→ **Activity**: An exact copy of all the entries is needed, with no images in it.

→ **Data supplied**:
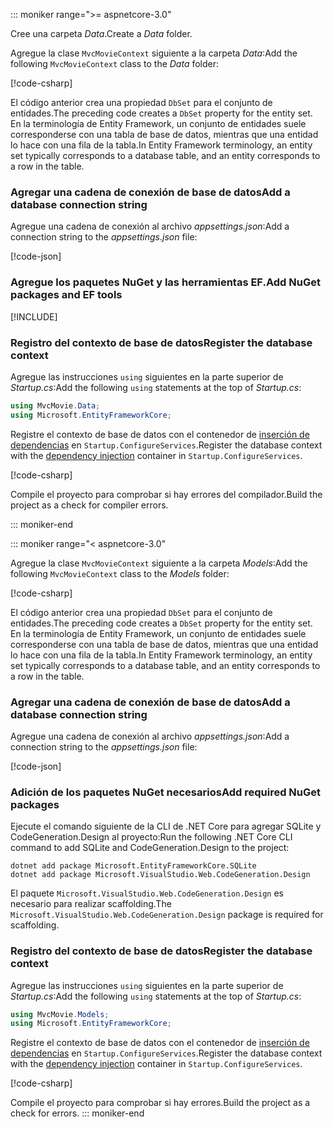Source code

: ::: moniker range=">= aspnetcore-3.0"

<a name="dc"></a>

<span data-ttu-id="76eec-101">Cree una carpeta *Data*.</span><span class="sxs-lookup"><span data-stu-id="76eec-101">Create a *Data* folder.</span></span>

<span data-ttu-id="76eec-102">Agregue la clase `MvcMovieContext` siguiente a la carpeta *Data*:</span><span class="sxs-lookup"><span data-stu-id="76eec-102">Add the following `MvcMovieContext` class to the *Data* folder:</span></span>  

[!code-csharp[](~/tutorials/first-mvc-app/start-mvc/sample/MvcMovie3/zDocOnly/MvcMovieContext.cs?name=snippet)]

<span data-ttu-id="76eec-103">El código anterior crea una propiedad `DbSet` para el conjunto de entidades.</span><span class="sxs-lookup"><span data-stu-id="76eec-103">The preceding code creates a `DbSet` property for the entity set.</span></span> <span data-ttu-id="76eec-104">En la terminología de Entity Framework, un conjunto de entidades suele corresponderse con una tabla de base de datos, mientras que una entidad lo hace con una fila de la tabla.</span><span class="sxs-lookup"><span data-stu-id="76eec-104">In Entity Framework terminology, an entity set typically corresponds to a database table, and an entity corresponds to a row in the table.</span></span>

<a name="cs"></a>

### <a name="add-a-database-connection-string"></a><span data-ttu-id="76eec-105">Agregar una cadena de conexión de base de datos</span><span class="sxs-lookup"><span data-stu-id="76eec-105">Add a database connection string</span></span>

<span data-ttu-id="76eec-106">Agregue una cadena de conexión al archivo *appsettings.json*:</span><span class="sxs-lookup"><span data-stu-id="76eec-106">Add a connection string to the *appsettings.json* file:</span></span>

[!code-json[](~/tutorials/first-mvc-app/start-mvc/sample/MvcMovie3/appsettings_SQLite.json?highlight=10-12)]

### <a name="add-nuget-packages-and-ef-tools"></a><span data-ttu-id="76eec-107">Agregue los paquetes NuGet y las herramientas EF.</span><span class="sxs-lookup"><span data-stu-id="76eec-107">Add NuGet packages and EF tools</span></span>

[!INCLUDE[](~/includes/add-EF-NuGet-SQLite-CLI.md)]

<a name="reg"></a>

### <a name="register-the-database-context"></a><span data-ttu-id="76eec-108">Registro del contexto de base de datos</span><span class="sxs-lookup"><span data-stu-id="76eec-108">Register the database context</span></span>

<span data-ttu-id="76eec-109">Agregue las instrucciones `using` siguientes en la parte superior de *Startup.cs*:</span><span class="sxs-lookup"><span data-stu-id="76eec-109">Add the following `using` statements at the top of *Startup.cs*:</span></span>

```csharp
using MvcMovie.Data;
using Microsoft.EntityFrameworkCore;
```

<span data-ttu-id="76eec-110">Registre el contexto de base de datos con el contenedor de [inserción de dependencias](xref:fundamentals/dependency-injection) en `Startup.ConfigureServices`.</span><span class="sxs-lookup"><span data-stu-id="76eec-110">Register the database context with the [dependency injection](xref:fundamentals/dependency-injection) container in `Startup.ConfigureServices`.</span></span>

[!code-csharp[](~/tutorials/first-mvc-app/start-mvc/sample/MvcMovie3/Startup.cs?name=snippet_UseSqlite&highlight=6-7)]

<span data-ttu-id="76eec-111">Compile el proyecto para comprobar si hay errores del compilador.</span><span class="sxs-lookup"><span data-stu-id="76eec-111">Build the project as a check for compiler errors.</span></span>

::: moniker-end

::: moniker range="< aspnetcore-3.0"

<span data-ttu-id="76eec-112">Agregue la clase `MvcMovieContext` siguiente a la carpeta *Models*:</span><span class="sxs-lookup"><span data-stu-id="76eec-112">Add the following `MvcMovieContext` class to the *Models* folder:</span></span>  

[!code-csharp[](~/tutorials/first-mvc-app/start-mvc/sample/MvcMovie22/Data/MvcMovieContext.cs)]

<span data-ttu-id="76eec-113">El código anterior crea una propiedad `DbSet` para el conjunto de entidades.</span><span class="sxs-lookup"><span data-stu-id="76eec-113">The preceding code creates a `DbSet` property for the entity set.</span></span> <span data-ttu-id="76eec-114">En la terminología de Entity Framework, un conjunto de entidades suele corresponderse con una tabla de base de datos, mientras que una entidad lo hace con una fila de la tabla.</span><span class="sxs-lookup"><span data-stu-id="76eec-114">In Entity Framework terminology, an entity set typically corresponds to a database table, and an entity corresponds to a row in the table.</span></span>

<a name="cs"></a>

### <a name="add-a-database-connection-string"></a><span data-ttu-id="76eec-115">Agregar una cadena de conexión de base de datos</span><span class="sxs-lookup"><span data-stu-id="76eec-115">Add a database connection string</span></span>

<span data-ttu-id="76eec-116">Agregue una cadena de conexión al archivo *appsettings.json*:</span><span class="sxs-lookup"><span data-stu-id="76eec-116">Add a connection string to the *appsettings.json* file:</span></span>

[!code-json[](~/tutorials/razor-pages/razor-pages-start/sample/RazorPagesMovie/appsettings_SQLite.json?highlight=8-10)]

### <a name="add-required-nuget-packages"></a><span data-ttu-id="76eec-117">Adición de los paquetes NuGet necesarios</span><span class="sxs-lookup"><span data-stu-id="76eec-117">Add required NuGet packages</span></span>

<span data-ttu-id="76eec-118">Ejecute el comando siguiente de la CLI de .NET Core para agregar SQLite y CodeGeneration.Design al proyecto:</span><span class="sxs-lookup"><span data-stu-id="76eec-118">Run the following .NET Core CLI command to add SQLite and CodeGeneration.Design  to the project:</span></span>

```dotnetcli
dotnet add package Microsoft.EntityFrameworkCore.SQLite
dotnet add package Microsoft.VisualStudio.Web.CodeGeneration.Design
```

<span data-ttu-id="76eec-119">El paquete `Microsoft.VisualStudio.Web.CodeGeneration.Design` es necesario para realizar scaffolding.</span><span class="sxs-lookup"><span data-stu-id="76eec-119">The `Microsoft.VisualStudio.Web.CodeGeneration.Design` package is required for scaffolding.</span></span>

<a name="reg"></a>

### <a name="register-the-database-context"></a><span data-ttu-id="76eec-120">Registro del contexto de base de datos</span><span class="sxs-lookup"><span data-stu-id="76eec-120">Register the database context</span></span>

<span data-ttu-id="76eec-121">Agregue las instrucciones `using` siguientes en la parte superior de *Startup.cs*:</span><span class="sxs-lookup"><span data-stu-id="76eec-121">Add the following `using` statements at the top of *Startup.cs*:</span></span>

```csharp
using MvcMovie.Models;
using Microsoft.EntityFrameworkCore;
```

<span data-ttu-id="76eec-122">Registre el contexto de base de datos con el contenedor de [inserción de dependencias](xref:fundamentals/dependency-injection) en `Startup.ConfigureServices`.</span><span class="sxs-lookup"><span data-stu-id="76eec-122">Register the database context with the [dependency injection](xref:fundamentals/dependency-injection) container in `Startup.ConfigureServices`.</span></span>

[!code-csharp[](~/tutorials/first-mvc-app/start-mvc/sample/MvcMovie22/Startup.cs?name=snippet_UseSqlite&highlight=11-12)]

<span data-ttu-id="76eec-123">Compile el proyecto para comprobar si hay errores.</span><span class="sxs-lookup"><span data-stu-id="76eec-123">Build the project as a check for errors.</span></span>
::: moniker-end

→ **Solution to this problem**:
Source code

: ::: moniker range=">= aspnetcore-3.0"

<a name="dc"></a>

<span data-ttu-id="76eec-101">Cree una carpeta *Data*.</span><span class="sxs-lookup"><span data-stu-id="76eec-101">Create a *Data* folder.</span></span>

<span data-ttu-id="76eec-102">Agregue la clase `MvcMovieContext` siguiente a la carpeta *Data*:</span><span class="sxs-lookup"><span data-stu-id="76eec-102">Add the following `MvcMovieContext` class to the *Data* folder:</span></span>  

[!code-csharp[](~/tutorials/first-mvc-app/start-mvc/sample/MvcMovie3/zDocOnly/MvcMovieContext.cs?name=snippet)]

<span data-ttu-id="76eec-103">El código anterior crea una propiedad `DbSet` para el conjunto de entidades.</span><span class="sxs-lookup"><span data-stu-id="76eec-103">The preceding code creates a `DbSet` property for the entity set.</span></span> <span data-ttu-id="76eec-104">En la terminología de Entity Framework, un conjunto de entidades suele corresponderse con una tabla de base de datos, mientras que una entidad lo hace con una fila de la tabla.</span><span class="sxs-lookup"><span data-stu-id="76eec-104">In Entity Framework terminology, an entity set typically corresponds to a database table, and an entity corresponds to a row in the table.</span></span>

<a name="cs"></a>

### <a name="add-a-database-connection-string"></a><span data-ttu-id="76eec-105">Agregar una cadena de conexión de base de datos</span><span class="sxs-lookup"><span data-stu-id="76eec-105">Add a database connection string</span></span>

<span data-ttu-id="76eec-106">Agregue una cadena de conexión al archivo *appsettings.json*:</span><span class="sxs-lookup"><span data-stu-id="76eec-106">Add a connection string to the *appsettings.json* file:</span></span>

[!code-json[](~/tutorials/first-mvc-app/start-mvc/sample/MvcMovie3/appsettings_SQLite.json?highlight=10-12)]

### <a name="add-nuget-packages-and-ef-tools"></a><span data-ttu-id="76eec-107">Agregue los paquetes NuGet y las herramientas EF.</span><span class="sxs-lookup"><span data-stu-id="76eec-107">Add NuGet packages and EF tools</span></span>

[!INCLUDE[](~/includes/add-EF-NuGet-SQLite-CLI.md)]

<a name="reg"></a>

### <a name="register-the-database-context"></a><span data-ttu-id="76eec-108">Registro del contexto de base de datos</span><span class="sxs-lookup"><span data-stu-id="76eec-108">Register the database context</span></span>

<span data-ttu-id="76eec-109">Agregue las instrucciones `using` siguientes en la parte superior de *Startup.cs*:</span><span class="sxs-lookup"><span data-stu-id="76eec-109">Add the following `using` statements at the top of *Startup.cs*:</span></span>

```csharp
using MvcMovie.Data;
using Microsoft.EntityFrameworkCore;
```

<span data-ttu-id="76eec-110">Registre el contexto de base de datos con el contenedor de [inserción de dependencias](xref:fundamentals/dependency-injection) en `Startup.ConfigureServices`.</span><span class="sxs-lookup"><span data-stu-id="76eec-110">Register the database context with the [dependency injection](xref:fundamentals/dependency-injection) container in `Startup.ConfigureServices`.</span></span>

[!code-csharp[](~/tutorials/first-mvc-app/start-mvc/sample/MvcMovie3/Startup.cs?name=snippet_UseSqlite&highlight=6-7)]

<span data-ttu-id="76eec-111">Compile el proyecto para comprobar si hay errores del compilador.</span><span class="sxs-lookup"><span data-stu-id="76eec-111">Build the project as a check for compiler errors.</span></span>

::: moniker-end

::: moniker range="< aspnetcore-3.0"

<span data-ttu-id="76eec-112">Agregue la clase `MvcMovieContext` siguiente a la carpeta *Models*:</span><span class="sxs-lookup"><span data-stu-id="76eec-112">Add the following `MvcMovieContext` class to the *Models* folder:</span></span>  

[!code-csharp[](~/tutorials/first-mvc-app/start-mvc/sample/MvcMovie22/Data/MvcMovieContext.cs)]

<span data-ttu-id="76eec-113">El código anterior crea una propiedad `DbSet` para el conjunto de entidades.</span><span class="sxs-lookup"><span data-stu-id="76eec-113">The preceding code creates a `DbSet` property for the entity set.</span></span> <span data-ttu-id="76eec-114">En la terminología de Entity Framework, un conjunto de entidades suele corresponderse con una tabla de base de datos, mientras que una entidad lo hace con una fila de la tabla.</span><span class="sxs-lookup"><span data-stu-id="76eec-114">In Entity Framework terminology, an entity set typically corresponds to a database table, and an entity corresponds to a row in the table.</span></span>

<a name="cs"></a>

### <a name="add-a-database-connection-string"></a><span data-ttu-id="76eec-115">Agregar una cadena de conexión de base de datos</span><span class="sxs-lookup"><span data-stu-id="76eec-115">Add a database connection string</span></span>

<span data-ttu-id="76eec-116">Agregue una cadena de conexión al archivo *appsettings.json*:</span><span class="sxs-lookup"><span data-stu-id="76eec-116">Add a connection string to the *appsettings.json* file:</span></span>

[!code-json[](~/tutorials/razor-pages/razor-pages-start/sample/RazorPagesMovie/appsettings_SQLite.json?highlight=8-10)]

### <a name="add-required-nuget-packages"></a><span data-ttu-id="76eec-117">Adición de los paquetes NuGet necesarios</span><span class="sxs-lookup"><span data-stu-id="76eec-117">Add required NuGet packages</span></span>

<span data-ttu-id="76eec-118">Ejecute el comando siguiente de la CLI de .NET Core para agregar SQLite y CodeGeneration.Design al proyecto:</span><span class="sxs-lookup"><span data-stu-id="76eec-118">Run the following .NET Core CLI command to add SQLite and CodeGeneration.Design  to the project:</span></span>

```dotnetcli
dotnet add package Microsoft.EntityFrameworkCore.SQLite
dotnet add package Microsoft.VisualStudio.Web.CodeGeneration.Design
```

<span data-ttu-id="76eec-119">El paquete `Microsoft.VisualStudio.Web.CodeGeneration.Design` es necesario para realizar scaffolding.</span><span class="sxs-lookup"><span data-stu-id="76eec-119">The `Microsoft.VisualStudio.Web.CodeGeneration.Design` package is required for scaffolding.</span></span>

<a name="reg"></a>

### <a name="register-the-database-context"></a><span data-ttu-id="76eec-120">Registro del contexto de base de datos</span><span class="sxs-lookup"><span data-stu-id="76eec-120">Register the database context</span></span>

<span data-ttu-id="76eec-121">Agregue las instrucciones `using` siguientes en la parte superior de *Startup.cs*:</span><span class="sxs-lookup"><span data-stu-id="76eec-121">Add the following `using` statements at the top of *Startup.cs*:</span></span>

```csharp
using MvcMovie.Models;
using Microsoft.EntityFrameworkCore;
```

<span data-ttu-id="76eec-122">Registre el contexto de base de datos con el contenedor de [inserción de dependencias](xref:fundamentals/dependency-injection) en `Startup.ConfigureServices`.</span><span class="sxs-lookup"><span data-stu-id="76eec-122">Register the database context with the [dependency injection](xref:fundamentals/dependency-injection) container in `Startup.ConfigureServices`.</span></span>

[!code-csharp[](~/tutorials/first-mvc-app/start-mvc/sample/MvcMovie22/Startup.cs?name=snippet_UseSqlite&highlight=11-12)]

<span data-ttu-id="76eec-123">Compile el proyecto para comprobar si hay errores.</span><span class="sxs-lookup"><span data-stu-id="76eec-123">Build the project as a check for errors.</span></span>
::: moniker-end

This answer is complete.